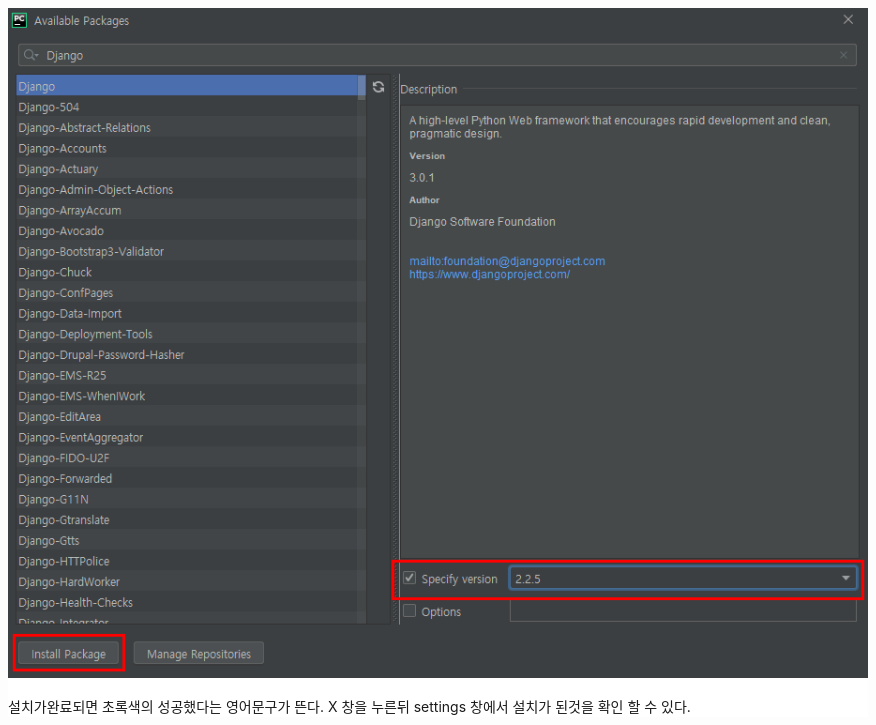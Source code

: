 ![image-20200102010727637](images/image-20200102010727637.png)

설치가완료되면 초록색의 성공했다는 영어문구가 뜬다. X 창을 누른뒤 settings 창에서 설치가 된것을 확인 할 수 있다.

******

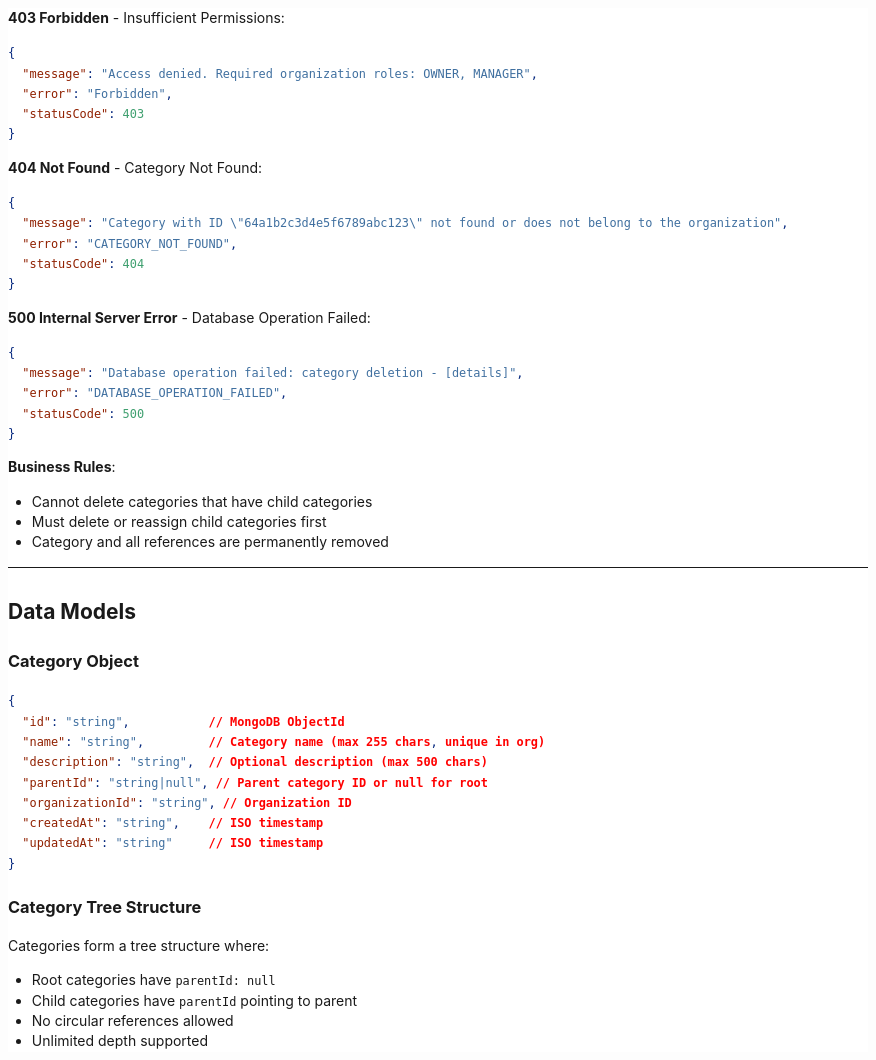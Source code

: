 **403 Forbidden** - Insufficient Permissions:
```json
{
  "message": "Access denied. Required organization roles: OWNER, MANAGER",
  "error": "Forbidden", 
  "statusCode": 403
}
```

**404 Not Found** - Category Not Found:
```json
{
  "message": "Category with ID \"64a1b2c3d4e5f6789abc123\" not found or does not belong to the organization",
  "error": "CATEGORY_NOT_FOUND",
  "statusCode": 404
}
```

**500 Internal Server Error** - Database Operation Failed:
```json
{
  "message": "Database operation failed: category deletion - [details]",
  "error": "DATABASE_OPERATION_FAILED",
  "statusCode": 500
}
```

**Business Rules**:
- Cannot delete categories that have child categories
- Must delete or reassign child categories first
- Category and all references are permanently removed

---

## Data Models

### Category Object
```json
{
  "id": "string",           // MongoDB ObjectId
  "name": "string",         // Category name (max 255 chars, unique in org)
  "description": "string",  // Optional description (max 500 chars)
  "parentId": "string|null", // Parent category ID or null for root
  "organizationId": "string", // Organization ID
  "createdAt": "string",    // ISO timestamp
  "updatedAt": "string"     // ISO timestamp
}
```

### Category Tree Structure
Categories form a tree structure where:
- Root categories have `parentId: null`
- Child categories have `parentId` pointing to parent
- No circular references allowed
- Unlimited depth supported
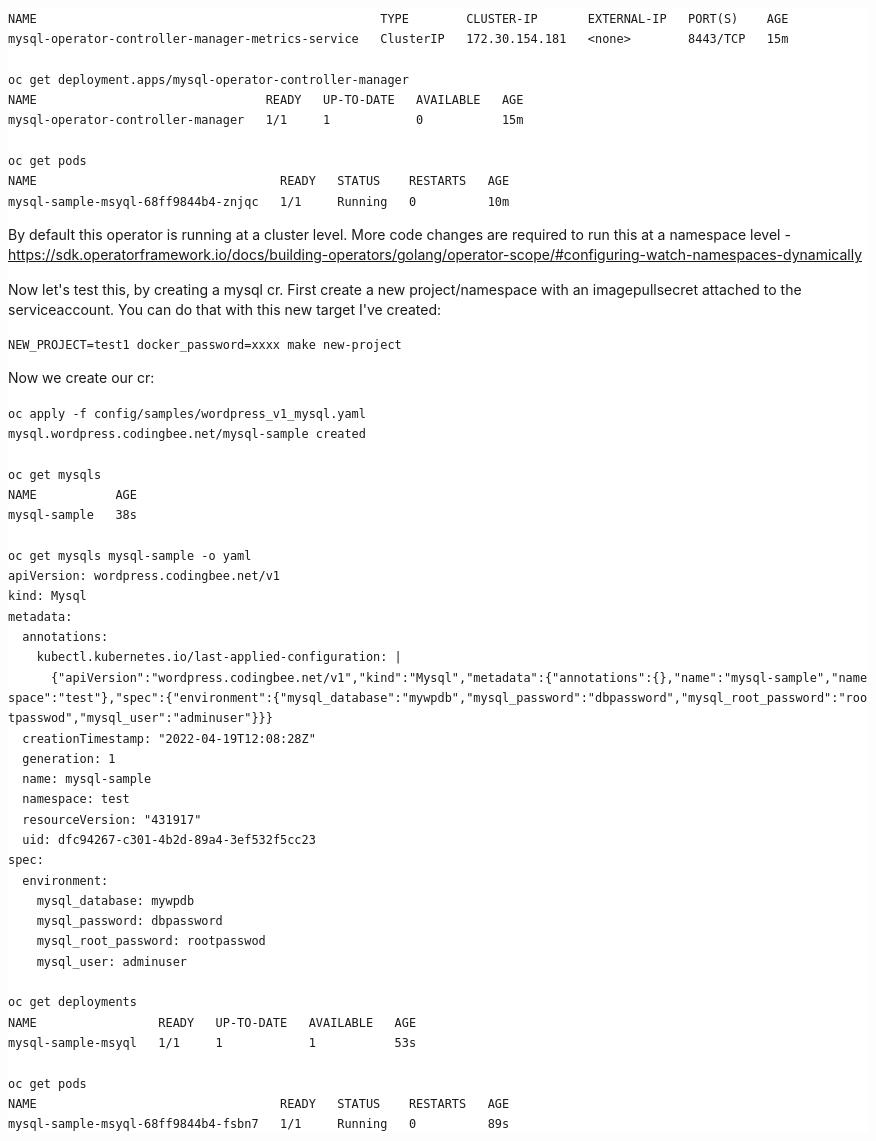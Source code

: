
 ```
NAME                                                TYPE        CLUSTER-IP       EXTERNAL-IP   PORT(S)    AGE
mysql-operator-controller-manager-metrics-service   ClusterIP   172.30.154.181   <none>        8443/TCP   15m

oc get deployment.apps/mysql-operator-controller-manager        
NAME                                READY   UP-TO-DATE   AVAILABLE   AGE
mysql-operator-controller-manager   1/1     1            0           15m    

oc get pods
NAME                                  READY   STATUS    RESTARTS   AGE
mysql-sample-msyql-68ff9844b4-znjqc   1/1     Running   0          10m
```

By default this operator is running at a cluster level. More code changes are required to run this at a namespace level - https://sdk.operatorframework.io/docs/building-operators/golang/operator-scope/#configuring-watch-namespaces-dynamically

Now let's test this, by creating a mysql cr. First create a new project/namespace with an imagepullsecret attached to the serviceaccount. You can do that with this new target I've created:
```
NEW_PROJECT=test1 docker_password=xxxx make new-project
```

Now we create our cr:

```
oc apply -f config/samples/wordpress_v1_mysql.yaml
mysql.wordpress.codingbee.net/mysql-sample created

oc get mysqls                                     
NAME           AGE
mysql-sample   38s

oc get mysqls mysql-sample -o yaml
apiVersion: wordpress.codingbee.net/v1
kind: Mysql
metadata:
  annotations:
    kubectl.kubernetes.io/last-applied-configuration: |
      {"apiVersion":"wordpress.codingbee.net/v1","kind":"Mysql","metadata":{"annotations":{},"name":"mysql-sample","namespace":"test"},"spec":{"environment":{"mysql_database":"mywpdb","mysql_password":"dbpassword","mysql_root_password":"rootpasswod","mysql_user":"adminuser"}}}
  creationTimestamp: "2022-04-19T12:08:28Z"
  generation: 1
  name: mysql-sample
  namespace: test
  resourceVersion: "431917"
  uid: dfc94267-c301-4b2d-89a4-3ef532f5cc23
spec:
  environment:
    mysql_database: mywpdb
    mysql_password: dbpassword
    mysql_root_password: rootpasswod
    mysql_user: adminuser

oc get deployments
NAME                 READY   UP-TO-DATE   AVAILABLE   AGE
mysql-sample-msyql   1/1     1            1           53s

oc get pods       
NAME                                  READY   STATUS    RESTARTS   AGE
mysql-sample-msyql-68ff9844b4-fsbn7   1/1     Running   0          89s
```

******

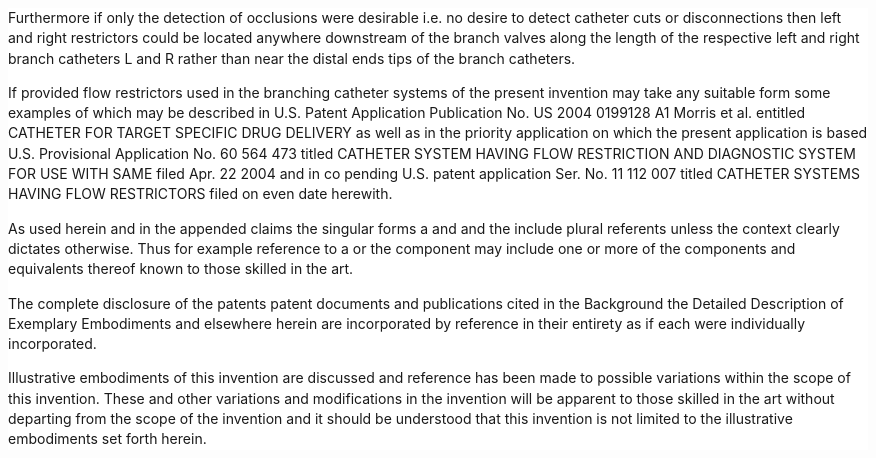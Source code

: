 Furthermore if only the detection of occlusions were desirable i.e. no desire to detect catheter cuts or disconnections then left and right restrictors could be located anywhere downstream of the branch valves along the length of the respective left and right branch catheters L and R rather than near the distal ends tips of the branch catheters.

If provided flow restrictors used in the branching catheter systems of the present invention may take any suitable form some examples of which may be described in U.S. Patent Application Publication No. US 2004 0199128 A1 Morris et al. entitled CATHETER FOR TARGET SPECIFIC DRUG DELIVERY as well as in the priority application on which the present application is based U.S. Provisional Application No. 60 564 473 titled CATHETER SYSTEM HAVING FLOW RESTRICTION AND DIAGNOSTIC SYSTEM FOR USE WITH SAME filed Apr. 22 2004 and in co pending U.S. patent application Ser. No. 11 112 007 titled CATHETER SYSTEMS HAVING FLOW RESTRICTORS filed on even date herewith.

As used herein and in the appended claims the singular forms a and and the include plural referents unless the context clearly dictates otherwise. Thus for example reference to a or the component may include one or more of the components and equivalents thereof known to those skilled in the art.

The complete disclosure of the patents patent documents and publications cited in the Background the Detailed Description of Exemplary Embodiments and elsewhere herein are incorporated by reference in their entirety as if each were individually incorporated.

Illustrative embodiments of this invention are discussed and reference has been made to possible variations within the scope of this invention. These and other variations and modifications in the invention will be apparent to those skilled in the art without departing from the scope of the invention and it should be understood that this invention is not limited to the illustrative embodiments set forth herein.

******

What the task asks >>
Nothing but a number, please, for how many lines of the data hold "parentId".

Your solution >>
3